• [Document images with source code]
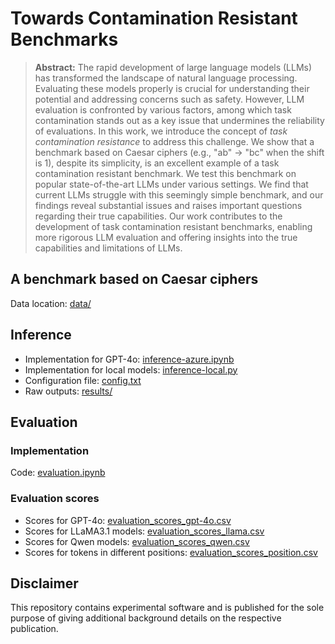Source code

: # Towards Contamination Resistant Benchmarks

> **Abstract:** The rapid development of large language models (LLMs) has transformed the landscape of natural language processing. Evaluating these models properly is crucial for understanding their potential and addressing concerns such as safety. However, LLM evaluation is confronted by various factors, among which task contamination stands out as a key issue that undermines the reliability of evaluations. In this work, we introduce the concept of *task contamination resistance* to address this challenge. We show that a benchmark based on Caesar ciphers (e.g., "ab" &rarr; "bc" when the shift is 1), despite its simplicity, is an excellent example of a task contamination resistant benchmark. We test this benchmark on popular state-of-the-art LLMs under various settings. We find that current LLMs struggle with this seemingly simple benchmark, and our findings reveal substantial issues and raises important questions regarding their true capabilities. Our work contributes to the development of task contamination resistant benchmarks, enabling more rigorous LLM evaluation and offering insights into the true capabilities and limitations of LLMs.

## A benchmark based on Caesar ciphers
Data location: [data/](data/)

## Inference
* Implementation for GPT-4o: [inference-azure.ipynb](inference-azure.ipynb)
* Implementation for local models: [inference-local.py](inference-local.py)
* Configuration file: [config.txt](config.txt)
* Raw outputs: [results/](results/)

## Evaluation

### Implementation
Code: [evaluation.ipynb](evaluation.ipynb)

### Evaluation scores
* Scores for GPT-4o: [evaluation_scores_gpt-4o.csv](evaluation_scores_gpt-4o.csv)
* Scores for LLaMA3.1 models: [evaluation_scores_llama.csv](evaluation_scores_llama.csv)
* Scores for Qwen models: [evaluation_scores_qwen.csv](evaluation_scores_qwen.csv)
* Scores for tokens in different positions: [evaluation_scores_position.csv](evaluation_scores_position.csv)

## Disclaimer
This repository contains experimental software and is published for the sole purpose of giving additional background details on the respective publication.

• [Exercise prompt] Set each line of the records down again exactly as it reads. Omit the pictures.

• [Output for this exercise]
Source code

: # Towards Contamination Resistant Benchmarks

> **Abstract:** The rapid development of large language models (LLMs) has transformed the landscape of natural language processing. Evaluating these models properly is crucial for understanding their potential and addressing concerns such as safety. However, LLM evaluation is confronted by various factors, among which task contamination stands out as a key issue that undermines the reliability of evaluations. In this work, we introduce the concept of *task contamination resistance* to address this challenge. We show that a benchmark based on Caesar ciphers (e.g., "ab" &rarr; "bc" when the shift is 1), despite its simplicity, is an excellent example of a task contamination resistant benchmark. We test this benchmark on popular state-of-the-art LLMs under various settings. We find that current LLMs struggle with this seemingly simple benchmark, and our findings reveal substantial issues and raises important questions regarding their true capabilities. Our work contributes to the development of task contamination resistant benchmarks, enabling more rigorous LLM evaluation and offering insights into the true capabilities and limitations of LLMs.

## A benchmark based on Caesar ciphers
Data location: [data/](data/)

## Inference
* Implementation for GPT-4o: [inference-azure.ipynb](inference-azure.ipynb)
* Implementation for local models: [inference-local.py](inference-local.py)
* Configuration file: [config.txt](config.txt)
* Raw outputs: [results/](results/)

## Evaluation

### Implementation
Code: [evaluation.ipynb](evaluation.ipynb)

### Evaluation scores
* Scores for GPT-4o: [evaluation_scores_gpt-4o.csv](evaluation_scores_gpt-4o.csv)
* Scores for LLaMA3.1 models: [evaluation_scores_llama.csv](evaluation_scores_llama.csv)
* Scores for Qwen models: [evaluation_scores_qwen.csv](evaluation_scores_qwen.csv)
* Scores for tokens in different positions: [evaluation_scores_position.csv](evaluation_scores_position.csv)

## Disclaimer
This repository contains experimental software and is published for the sole purpose of giving additional background details on the respective publication.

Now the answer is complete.